INPUT RECORDS
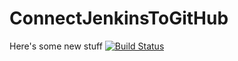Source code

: # ConnectJenkinsToGitHub
Here's some new stuff
[![Build Status](http://ec2-13-58-74-128.us-east-2.compute.amazonaws.com/buildStatus/icon?job=ConnectJenkinsToGitHub)](http://ec2-13-58-74-128.us-east-2.compute.amazonaws.com/job/ConnectJenkinsToGitHub/)
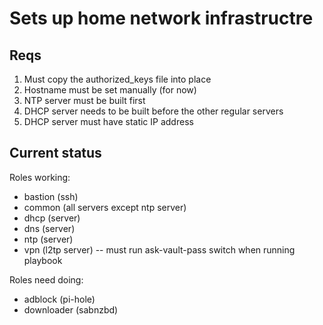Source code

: # Sets up home network infrastructre

## Reqs

1. Must copy the authorized_keys file into place
2. Hostname must be set manually (for now)
3. NTP server must be built first
4. DHCP server needs to be built before the other regular servers
5. DHCP server must have static IP address

## Current status

Roles working:
- bastion (ssh)
- common (all servers except ntp server)
- dhcp (server)
- dns (server)
- ntp (server)
- vpn (l2tp server) -- must run ask-vault-pass switch when running playbook

Roles need doing:
- adblock (pi-hole)
- downloader (sabnzbd)
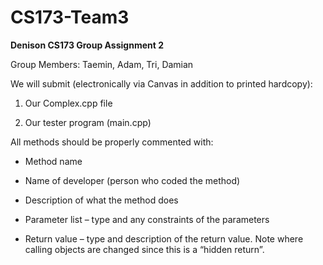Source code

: # CS173-Team3

**Denison CS173 Group Assignment 2**

Group Members: Taemin, Adam, Tri, Damian

We will submit (electronically via Canvas in addition to printed hardcopy):

1. Our Complex.cpp file 

2. Our tester program (main.cpp)


All methods should be properly commented with:

* Method name

* Name of developer (person who coded the method)

* Description of what the method does

* Parameter list – type and any constraints of the parameters

* Return value – type and description of the return value. Note where calling objects are changed since this is a “hidden return”.  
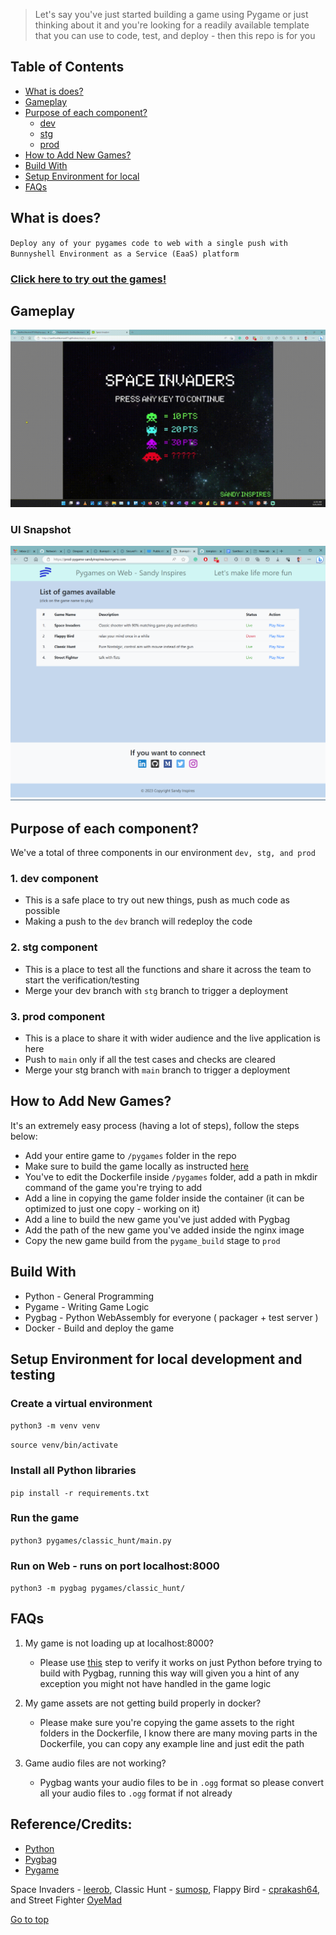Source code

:> Let's say you've just started building a game using Pygame or just thinking about it and you're looking for a readily available template that you can use to code, test, and deploy - then this repo is for you

## Table of Contents

- [What is does?](#what-is-does)
- [Gameplay](#gameplay)
- [Purpose of each component?](#purpose-of-each-component)
  - [dev](#1-dev-component)
  - [stg](#2-stg-component)
  - [prod](#3-prod-component)
- [How to Add New Games?](#how-to-add-new-games)
- [Build With](#build-with)
- [Setup Environment for local](#setup-environment-for-local-development-and-testing)
- [FAQs](#faqs)

## What is does?

`Deploy any of your pygames code to web with a single push with Bunnyshell Environment as a Service (EaaS) platform`

### [Click here to try out the games!](https://prod-pygame-sandyinspires.bunnyenv.com/)

## Gameplay

![PC Gameplay](https://github.com/Santhoshkumard11/bunnyshell-deploy-pygame/blob/main/images/gameplay.gif?raw=true)

### UI Snapshot
![UI](https://github.com/Santhoshkumard11/bunnyshell-deploy-pygame/blob/main/images/ui.png?raw=true)


## Purpose of each component?

We've a total of three components in our environment `dev, stg, and prod`

### 1. dev component

- This is a safe place to try out new things, push as much code as possible
- Making a push to the `dev` branch will redeploy the code

### 2. stg component

- This is a place to test all the functions and share it across the team to start the verification/testing
- Merge your dev branch with `stg` branch to trigger a deployment

### 3. prod component

- This is a place to share it with wider audience and the live application is here
- Push to `main` only if all the test cases and checks are cleared
- Merge your stg branch with `main` branch to trigger a deployment

## How to Add New Games?

It's an extremely easy process (having a lot of steps), follow the steps below:

- Add your entire game to `/pygames` folder in the repo
- Make sure to build the game locally as instructed [here](#setup-environment-for-local-development-and-testing)
- You've to edit the Dockerfile inside `/pygames` folder, add a path in mkdir command of the game you're trying to add
- Add a line in copying the game folder inside the container (it can be optimized to just one copy - working on it)
- Add a line to build the new game you've just added with Pygbag
- Add the path of the new game you've added inside the nginx image
- Copy the new game build from the `pygame_build` stage to `prod`

## Build With

- Python - General Programming
- Pygame - Writing Game Logic
- Pygbag - Python WebAssembly for everyone ( packager + test server )
- Docker - Build and deploy the game

## Setup Environment for local development and testing

### Create a virtual environment

`python3 -m venv venv`

`source venv/bin/activate`

### Install all Python libraries

`pip install -r requirements.txt`

### Run the game

`python3 pygames/classic_hunt/main.py`

### Run on Web - runs on port localhost:8000

`python3 -m pygbag pygames/classic_hunt/`

## FAQs

1. My game is not loading up at localhost:8000?

   - Please use [this](#run-the-game) step to verify it works on just Python before trying to build with Pygbag, running this way will given you a hint of any exception you might not have handled in the game logic

2. My game assets are not getting build properly in docker?

   - Please make sure you're copying the game assets to the right folders in the Dockerfile, I know there are many moving parts in the Dockerfile, you can copy any example line and just edit the path

3. Game audio files are not working?
   - Pygbag wants your audio files to be in `.ogg` format so please convert all your audio files to `.ogg` format if not already

## Reference/Credits:
- [Python](https://www.python.org/)
- [Pygbag](https://pygame-web.github.io/)
- [Pygame](https://www.pygame.org/news)

Space Invaders - [leerob](https://github.com/leerob), Classic Hunt - [sumosp](https://github.com/sumosp), Flappy Bird - [cprakash64](https://github.com/cprakash64), and Street Fighter [OyeMad](https://github.com/OyeMad)

[Go to top](#bunnyshell-deploy-pygames)
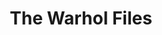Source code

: ---
inv_num: 2014-024
add_credit:
url: 2014-024-the-warhol-files
title: The Warhol Files
year: '2014'
display_year: '2014'
medium: Essay
dims:
pitch: "​Text about the super fun Warhol Amiga preservation project I did (w / The
  Carnegie Computer Club, The Carnegie Museum of Art, The Andy Warhol Museum, and
  The Frank-Ratchye STUDIO for Creative Inquiry). Also covers more general thoughts
  on preservation / performance. ;-)"
ps:
live_url: http://artforum.com/inprint/id=46874
youtube:
related_code:
subheading:
download:
commission:
related: "[4103] [2012-029-andy-warhol-amiga-preservation] 2012-029 Andy Warhol Amiga
  Preservation"
layout: things-i-made
---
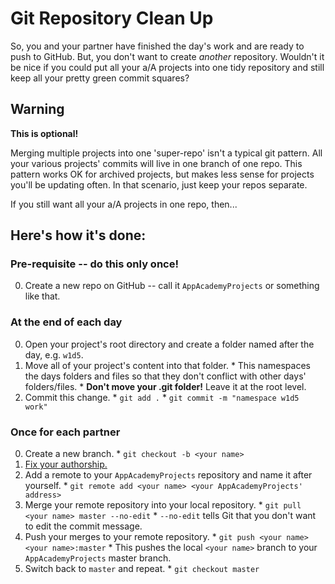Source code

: # Git Repository Clean Up

So, you and your partner have finished the day's work and are ready
to push to GitHub. But, you don't want to create _another_ repository. Wouldn't it be nice if you could put all your a/A projects into one tidy  repository and still keep all your pretty green commit squares?

## Warning

__This is optional!__

Merging multiple projects into one 'super-repo' isn't a typical git pattern. All your various projects' commits will live in one branch of one repo. This pattern works OK for archived projects, but makes less sense for projects you'll be updating often. In that scenario, just keep your repos separate.

If you still want all your a/A projects in one repo, then...

## Here's how it's done:

### Pre-requisite -- do this only once!
  0. Create a new repo on GitHub -- call it `AppAcademyProjects` or something like that.

### At the end of each day
  0. Open your project's root directory and create a folder named after the day, e.g. `w1d5`.
  0. Move all of your project's content into that folder.
    * This namespaces the days folders and files so that they don't conflict with other days' folders/files.
    * **Don't move your .git folder!** Leave it at the root level.
  0. Commit this change.
    * `git add .`
    * `git commit -m "namespace w1d5 work"`

### Once for each partner
  0. Create a new branch.
    * `git checkout -b <your name>`
  0. [Fix your authorship.](git-fix-authorship.md)
  0. Add a remote to your `AppAcademyProjects` repository and name it after yourself.
    * `git remote add <your name> <your AppAcademyProjects' address>`
  0. Merge your remote repository into your local repository.
    * `git pull <your name> master --no-edit`
    * `--no-edit` tells Git that you don't want to edit the commit message.
  0. Push your merges to your remote repository.
    * `git push <your name> <your name>:master`
    * This pushes the local `<your name>` branch to your `AppAcademyProjects` master branch.
  0. Switch back to `master` and repeat.
    * `git checkout master`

ASSIGNMENT
Only the lines from the top of the data through the line with "- adblock (pi-hole)" should be quoted, exactly and with both ends kept; skip the pictures.

PROBLEM SOLUTION
Source code

: # ConnectJenkinsToGitHub
Here's some new stuff
[![Build Status](http://ec2-13-58-74-128.us-east-2.compute.amazonaws.com/buildStatus/icon?job=ConnectJenkinsToGitHub)](http://ec2-13-58-74-128.us-east-2.compute.amazonaws.com/job/ConnectJenkinsToGitHub/)
Source code

: # Sets up home network infrastructre

## Reqs

1. Must copy the authorized_keys file into place
2. Hostname must be set manually (for now)
3. NTP server must be built first
4. DHCP server needs to be built before the other regular servers
5. DHCP server must have static IP address

## Current status

Roles working:
- bastion (ssh)
- common (all servers except ntp server)
- dhcp (server)
- dns (server)
- ntp (server)
- vpn (l2tp server) -- must run ask-vault-pass switch when running playbook

Roles need doing:
- adblock (pi-hole)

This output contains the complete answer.